▶ Exercise instructions
Gather each line of the entries below that includes "virtual".

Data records
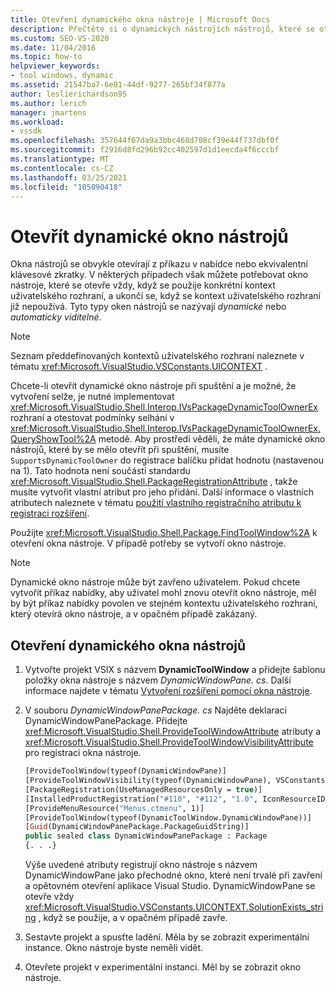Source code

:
 ```yaml
---
title: Otevření dynamického okna nástroje | Microsoft Docs
description: Přečtěte si o dynamických nástrojích nástrojů, které se otevře při každém použití a zavření konkrétního kontextu uživatelského rozhraní, když se kontext uživatelského rozhraní už nepoužívá.
ms.custom: SEO-VS-2020
ms.date: 11/04/2016
ms.topic: how-to
helpviewer_keywords:
- tool windows, dynamic
ms.assetid: 21547ba7-6e81-44df-9277-265bf34f877a
author: leslierichardson95
ms.author: lerich
manager: jmartens
ms.workload:
- vssdk
ms.openlocfilehash: 357644f67da9a3bbc468d708cf39e44f737dbf0f
ms.sourcegitcommit: f2916d8fd296b92cc402597d1d1eecda4f6cccbf
ms.translationtype: MT
ms.contentlocale: cs-CZ
ms.lasthandoff: 03/25/2021
ms.locfileid: "105090418"
---
```

# <a name="open-a-dynamic-tool-window"></a>Otevřít dynamické okno nástrojů
Okna nástrojů se obvykle otevírají z příkazu v nabídce nebo ekvivalentní klávesové zkratky. V některých případech však můžete potřebovat okno nástroje, které se otevře vždy, když se použije konkrétní kontext uživatelského rozhraní, a ukončí se, když se kontext uživatelského rozhraní již nepoužívá. Tyto typy oken nástrojů se nazývají *dynamické* nebo *automaticky viditelné*.

> [!NOTE]
> Seznam předdefinovaných kontextů uživatelského rozhraní naleznete v tématu <xref:Microsoft.VisualStudio.VSConstants.UICONTEXT> .

 Chcete-li otevřít dynamické okno nástroje při spuštění a je možné, že vytvoření selže, je nutné implementovat <xref:Microsoft.VisualStudio.Shell.Interop.IVsPackageDynamicToolOwnerEx> rozhraní a otestovat podmínky selhání v <xref:Microsoft.VisualStudio.Shell.Interop.IVsPackageDynamicToolOwnerEx.QueryShowTool%2A> metodě. Aby prostředí věděli, že máte dynamické okno nástrojů, které by se mělo otevřít při spuštění, musíte `SupportsDynamicToolOwner` do registrace balíčku přidat hodnotu (nastavenou na 1). Tato hodnota není součástí standardu <xref:Microsoft.VisualStudio.Shell.PackageRegistrationAttribute> , takže musíte vytvořit vlastní atribut pro jeho přidání. Další informace o vlastních atributech naleznete v tématu [použití vlastního registračního atributu k registraci rozšíření](../extensibility/registering-and-unregistering-vspackages.md#using-a-custom-registration-attribute-to-register-an-extension).

 Použijte <xref:Microsoft.VisualStudio.Shell.Package.FindToolWindow%2A> k otevření okna nástroje. V případě potřeby se vytvoří okno nástroje.

> [!NOTE]
> Dynamické okno nástroje může být zavřeno uživatelem. Pokud chcete vytvořit příkaz nabídky, aby uživatel mohl znovu otevřít okno nástroje, měl by být příkaz nabídky povolen ve stejném kontextu uživatelského rozhraní, který otevírá okno nástroje, a v opačném případě zakázaný.

## <a name="to-open-a-dynamic-tool-window"></a>Otevření dynamického okna nástrojů

1. Vytvořte projekt VSIX s názvem **DynamicToolWindow** a přidejte šablonu položky okna nástroje s názvem *DynamicWindowPane. cs*. Další informace najdete v tématu [Vytvoření rozšíření pomocí okna nástroje](../extensibility/creating-an-extension-with-a-tool-window.md).

2. V souboru *DynamicWindowPanePackage. cs* Najděte deklaraci DynamicWindowPanePackage. Přidejte <xref:Microsoft.VisualStudio.Shell.ProvideToolWindowAttribute> atributy a <xref:Microsoft.VisualStudio.Shell.ProvideToolWindowVisibilityAttribute> pro registraci okna nástroje.

    ```vb
    [ProvideToolWindow(typeof(DynamicWindowPane)]
    [ProvideToolWindowVisibility(typeof(DynamicWindowPane), VSConstants.UICONTEXT.SolutionExists_string)]
    [PackageRegistration(UseManagedResourcesOnly = true)]
    [InstalledProductRegistration("#110", "#112", "1.0", IconResourceID = 400)] // Info on this package for Help/About
    [ProvideMenuResource("Menus.ctmenu", 1)]
    [ProvideToolWindow(typeof(DynamicToolWindow.DynamicWindowPane))]
    [Guid(DynamicWindowPanePackage.PackageGuidString)]
    public sealed class DynamicWindowPanePackage : Package
    {. . .}
    ```

     Výše uvedené atributy registrují okno nástroje s názvem DynamicWindowPane jako přechodné okno, které není trvalé při zavření a opětovném otevření aplikace Visual Studio. DynamicWindowPane se otevře vždy <xref:Microsoft.VisualStudio.VSConstants.UICONTEXT.SolutionExists_string> , když se použije, a v opačném případě zavře.

3. Sestavte projekt a spusťte ladění. Měla by se zobrazit experimentální instance. Okno nástroje byste neměli vidět.

4. Otevřete projekt v experimentální instanci. Měl by se zobrazit okno nástroje.
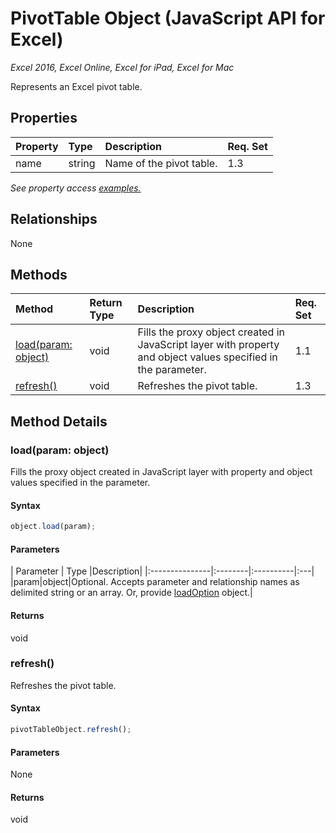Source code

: # PivotTable Object (JavaScript API for Excel)

_Excel 2016, Excel Online, Excel for iPad, Excel for Mac_

Represents an Excel pivot table.

## Properties

| Property	   | Type	|Description| Req. Set|
|:---------------|:--------|:----------|:----|
|name|string|Name of the pivot table.|1.3||

_See property access [examples.](#property-access-examples)_

## Relationships
None


## Methods

| Method		   | Return Type	|Description| Req. Set|
|:---------------|:--------|:----------|:----|
|[load(param: object)](#loadparam-object)|void|Fills the proxy object created in JavaScript layer with property and object values specified in the parameter.|1.1|
|[refresh()](#refresh)|void|Refreshes the pivot table.|1.3|

## Method Details


### load(param: object)
Fills the proxy object created in JavaScript layer with property and object values specified in the parameter.

#### Syntax
```js
object.load(param);
```

#### Parameters
| Parameter	   | Type	|Description|
|:---------------|:--------|:----------|:---|
|param|object|Optional. Accepts parameter and relationship names as delimited string or an array. Or, provide [loadOption](loadoption.md) object.|

#### Returns
void

### refresh()
Refreshes the pivot table.

#### Syntax
```js
pivotTableObject.refresh();
```

#### Parameters
None

#### Returns
void
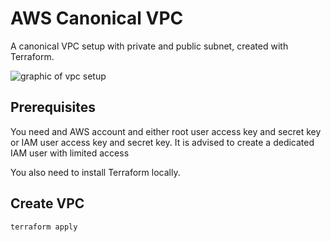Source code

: # AWS Canonical VPC

A canonical VPC setup with private and public subnet, created with Terraform.

![graphic of vpc setup](https://docs.aws.amazon.com/es_es/vpc/latest/userguide/images/nat-instance-diagram.png)

## Prerequisites

You need and AWS account and either root user access key and secret key or IAM user access key and secret key. It is advised to create a dedicated IAM user with limited access

You also need to install Terraform locally.

## Create VPC

```bash
terraform apply
```
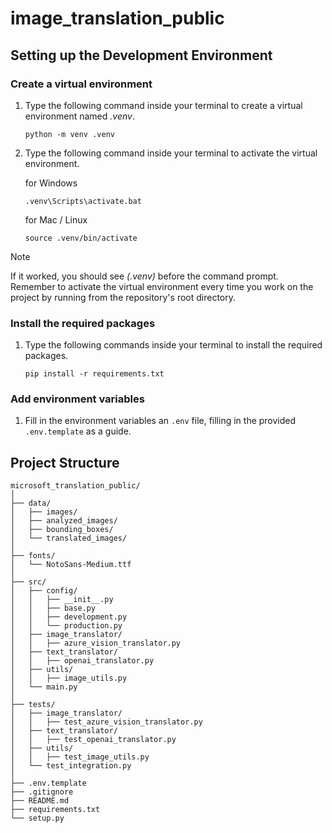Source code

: # image_translation_public

## Setting up the Development Environment

### Create a virtual environment

1. Type the following command inside your terminal to create a virtual environment named *.venv*.

    ```console
    python -m venv .venv
    ```

1. Type the following command inside your terminal to activate the virtual environment.

    for Windows

    ```console
    .venv\Scripts\activate.bat
    ```

    for Mac / Linux

    ```console
    source .venv/bin/activate
    ```

> [!NOTE]
>
> If it worked, you should see *(.venv)* before the command prompt.
> Remember to activate the virtual environment every time you work on the project by running from the repository's root directory.

### Install the required packages

1. Type the following commands inside your terminal to install the required packages.

    ```console
    pip install -r requirements.txt
    ```

### Add environment variables

1. Fill in the environment variables an `.env` file, filling in the provided `.env.template` as a guide.

## Project Structure

```text
microsoft_translation_public/
│
├── data/
│   ├── images/
│   ├── analyzed_images/
│   ├── bounding_boxes/
│   └── translated_images/
│
├── fonts/
│   └── NotoSans-Medium.ttf
│
├── src/
│   ├── config/
│   │   ├── __init__.py
│   │   ├── base.py
│   │   ├── development.py
│   │   └── production.py
│   ├── image_translator/
│   │   ├── azure_vision_translator.py
│   ├── text_translator/
│   │   ├── openai_translator.py
│   ├── utils/
│   │   ├── image_utils.py
│   └── main.py
│
├── tests/
│   ├── image_translator/
│   │   ├── test_azure_vision_translator.py
│   ├── text_translator/
│   │   ├── test_openai_translator.py
│   ├── utils/
│   │   ├── test_image_utils.py
│   └── test_integration.py
│
├── .env.template
├── .gitignore
├── README.md
├── requirements.txt
└── setup.py

```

▶ Written answer
### Create a virtual environment
1. Type the following command inside your terminal to create a virtual environment named *.venv*.
1. Type the following command inside your terminal to activate the virtual environment.
> Remember to activate the virtual environment every time you work on the project by running from the repository's root directory.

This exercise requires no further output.